Eigentlich hatte ich geplant über die Grafenmatt auf die Kette des Silberbergs hinüber zu wechseln und so über das Bernauer Kreuz nach Bernau zurück zu gelangen. Geplant. Schon der Abstieg auf der Nordseite des Herzogenhorns wurde immer „schneeiger“. Auf der Grafenmatte hätte man locker noch Ski-Langlauf machen können. Und als mir in der Nähe des Pkt. 1377, wo die still liegenden Skilifte von der Bundesstrasse her heraufkommen, ein Alpinskifahrer mit Tourenski und Fellen begegnete, war mir klar, dass ich da wohl mit den leichten Wanderschuhen einen Monat zu früh unterwegs war.

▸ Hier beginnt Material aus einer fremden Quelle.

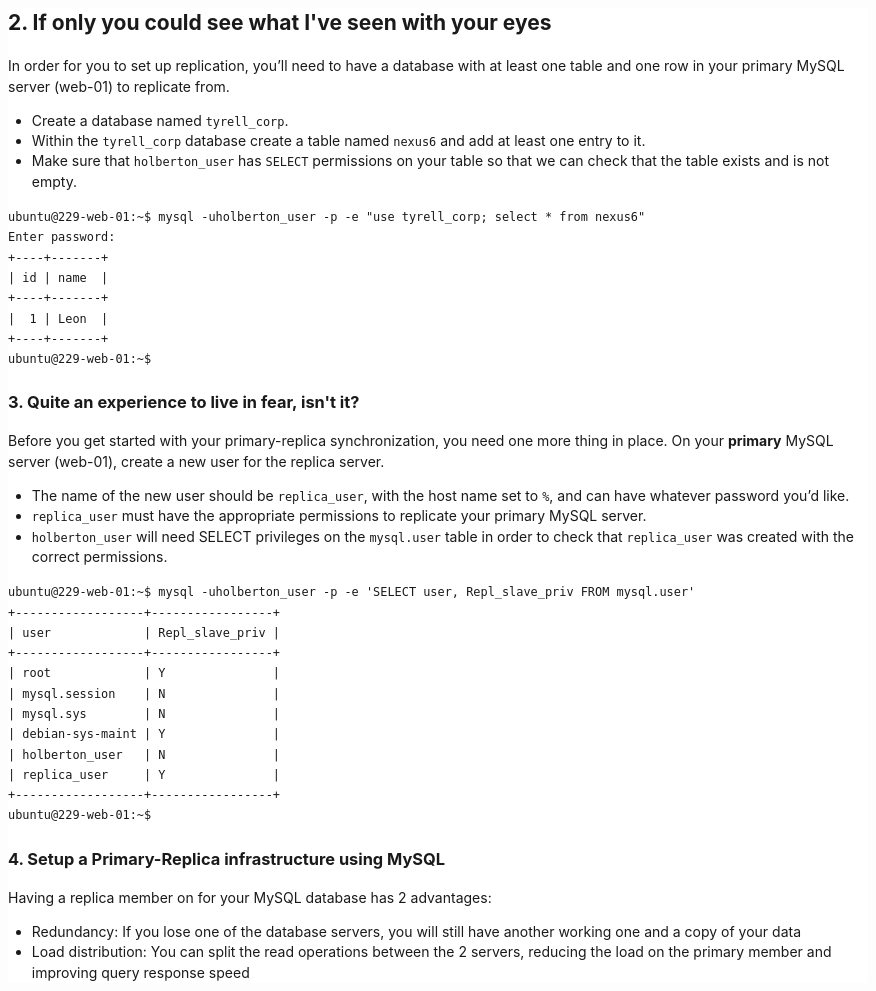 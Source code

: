 ## 2. If only you could see what I've seen with your eyes

In order for you to set up replication, you’ll need to have a database with at least one table and one row in your primary MySQL server (web-01) to replicate from.

* Create a database named `tyrell_corp`.
* Within the `tyrell_corp` database create a table named `nexus6` and add at least one entry to it.
* Make sure that `holberton_user` has `SELECT` permissions on your table so that we can check that the table exists and is not empty.

```
ubuntu@229-web-01:~$ mysql -uholberton_user -p -e "use tyrell_corp; select * from nexus6"
Enter password:
+----+-------+
| id | name  |
+----+-------+
|  1 | Leon  |
+----+-------+
ubuntu@229-web-01:~$
```
 
### 3. Quite an experience to live in fear, isn't it?

Before you get started with your primary-replica synchronization, you need one more thing in place. On your **primary** MySQL server (web-01), create a new user for the replica server.

* The name of the new user should be `replica_user`, with the host name set to `%`, and can have whatever password you’d like.
* `replica_user` must have the appropriate permissions to replicate your primary MySQL server.
* `holberton_user` will need SELECT privileges on the `mysql.user` table in order to check that `replica_user` was created with the correct permissions.
```
ubuntu@229-web-01:~$ mysql -uholberton_user -p -e 'SELECT user, Repl_slave_priv FROM mysql.user'
+------------------+-----------------+
| user             | Repl_slave_priv |
+------------------+-----------------+
| root             | Y               |
| mysql.session    | N               |
| mysql.sys        | N               |
| debian-sys-maint | Y               |
| holberton_user   | N               |
| replica_user     | Y               |
+------------------+-----------------+
ubuntu@229-web-01:~$
```

### 4. Setup a Primary-Replica infrastructure using MySQL

Having a replica member on for your MySQL database has 2 advantages:

* Redundancy: If you lose one of the database servers, you will still have another working one and a copy of your data
* Load distribution: You can split the read operations between the 2 servers, reducing the load on the primary member and improving query response speed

So ging’s zurück zur Glockenführe und auf der mehrheitlich noch schneebedeckten Waldstrasse des Westwegs zur Bernauer Skihütte: Rast und Schuhe trocknen. Dann weiter auf dem Westweg zum Hof-Eck und zum Abschluss als Variantenweg durch den Ecklenwald nach Bernau-Hof zurück. Ohne Umweg zu den Skiliften der Grafenmatt und anstrengendem Altschnee-Stapfen dürfte der Abstieg vom Herzogenhorn über Glockenführe-Westweg-Ecklenwald etwa anderthalb Stunden dauern. 

Eine sehr schöne Gegend zum Wandern. Da komm‘ ich mit Sicherheit noch ‚mal dieses Jahr, wenn der Schnee geschmolzen ist.

Nachtrag: Wiederholung am 24. Mai 2010, also einen ganzen Monat später: Der Schnee ist (endlich) bis auf wenige Spuren am Westabhang zum Wiesental geschmolzen. Die jungen Pflanzen haben sich mehr oder weniger mutig emporgewagt, wie diese Farnsprosse .

Wegbeschreibung 2. Teil: Vom Pkt. 1377, dem Kulminationspunkt der Ski- und Sessellifte auf der Grafenmatte steigt man ein Stück weglos über eine Skipiste hinunter auf den mit blauen Rauten markierten Wanderweg, der von der Feldberg-Bundesstrasse her kommt. Jetzt folgt ein romantischer Fusspfad, über Stock und Stein, der etwas Trittsicherheit erfordert (und deshalb wohl auch garantiert Mountainbike-frei ist) durch einen urtümlichen Wald, hoch über dem eng eingeschnittenen Wiesental.

Der Pfad führt schliesslich ums Silberhorn herum (mit Blick in den Kessel von Todtnau) zum Bernauer Kreuz. Das letzte Wegstück führt durch ein Tälchen hinüber zum Hof-Eck, wo man wieder auf den Westweg trifft und je nach Laune entweder steil und sonnig oder durch den Ecklenwald gemütlich-schattig nach Bernau Hof absteigt. An diesem sagenhaft sonnigen 24. Mai mit sommerlichen Temperaturen war letzteres angezeigt. Der Rundweg Herzogenhorn-Grafenmatte-Silberhorn-Bernauer Kreuz-Bernau Hof dürfte etwa 2½ Stunden erfordern. Es war so schön, dass ich nicht auf die Uhr schaute, weil wir immer wieder stehen blieben, um zu sehen und zu hören.